[DATA TO USE]

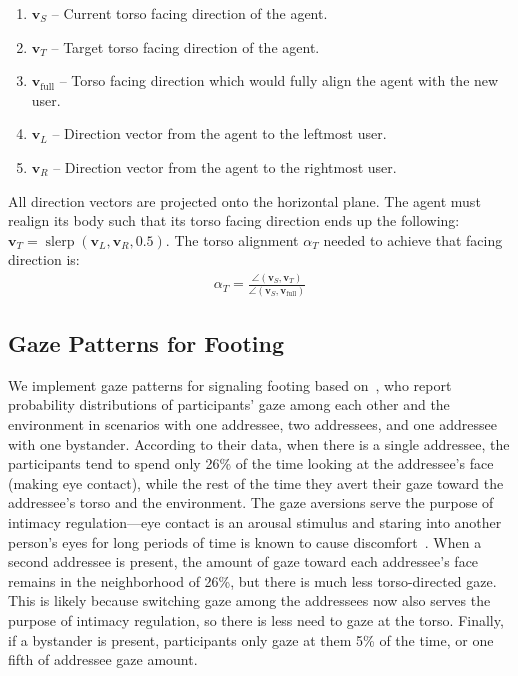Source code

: \begin{enumerate}
\item $\mathbf{v}_S$ -- Current torso facing direction of the agent.
\item $\mathbf{v}_T$ -- Target torso facing direction of the agent.
\item $\mathbf{v}_\mathrm{full}$ -- Torso facing direction which would fully align the agent with the new user.
\item $\mathbf{v}_L$ -- Direction vector from the agent to the leftmost user.
\item $\mathbf{v}_R$ -- Direction vector from the agent to the rightmost user.
\end{enumerate}

All direction vectors are projected onto the horizontal plane. The agent must realign its body such that its torso facing direction ends up the following: $\mathbf{v}_T = \mathop{slerp}(\mathbf{v}_L, \mathbf{v}_R, 0.5)$. The torso alignment $\alpha_T$ needed to achieve that facing direction is:
%
\begin{align} \label{eq:FTorsoAlign}
\alpha_T = \frac{\angle(\mathbf{v}_S, \mathbf{v}_T)}{\angle(\mathbf{v}_S, \mathbf{v}_\mathrm{full})}
\end{align}
%

\subsection{Gaze Patterns for Footing}

We implement gaze patterns for signaling footing based on~\citet{mutlu2012conversational}, who report probability distributions of participants' gaze among each other and the environment in scenarios with one addressee, two addressees, and one addressee with one bystander. According to their data, when there is a single addressee, the participants tend to spend only 26\% of the time looking at the addressee's face (making eye contact), while the rest of the time they avert their gaze toward the addressee's torso and the environment. The gaze aversions serve the purpose of intimacy regulation---eye contact is an arousal stimulus and staring into another person's eyes for long periods of time is known to cause discomfort~\citep{argyle1976gaze}. When a second addressee is present, the amount of gaze toward each addressee's face remains in the neighborhood of 26\%, but there is much less torso-directed gaze. This is likely because switching gaze among the addressees now also serves the purpose of intimacy regulation, so there is less need to gaze at the torso. Finally, if a bystander is present, participants only gaze at them 5\% of the time, or one fifth of addressee gaze amount.

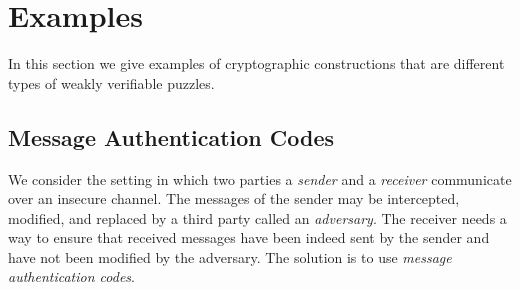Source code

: \section{Examples}
\label{section:wvp_examples}
In this section we give examples of cryptographic constructions that are different types of weakly verifiable puzzles.

\subsection{Message Authentication Codes}
We consider the setting in which two parties a \textit{sender} and a \textit{receiver} communicate over an insecure channel.
The messages of the sender may be intercepted, modified, and replaced by a third party called an \textit{adversary}.
The receiver needs a way to ensure that received messages have been indeed sent by the sender and have not been modified by the adversary.
The solution is to use \textit{message authentication codes}.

[/DATA TO USE]

» ABOUT THIS TASK
Out of the preceding entries, pull every line containing the string "user".

» TASK RESULT
\item $\mathbf{v}_\mathrm{full}$ -- Torso facing direction which would fully align the agent with the new user.
\item $\mathbf{v}_L$ -- Direction vector from the agent to the leftmost user.
\item $\mathbf{v}_R$ -- Direction vector from the agent to the rightmost user.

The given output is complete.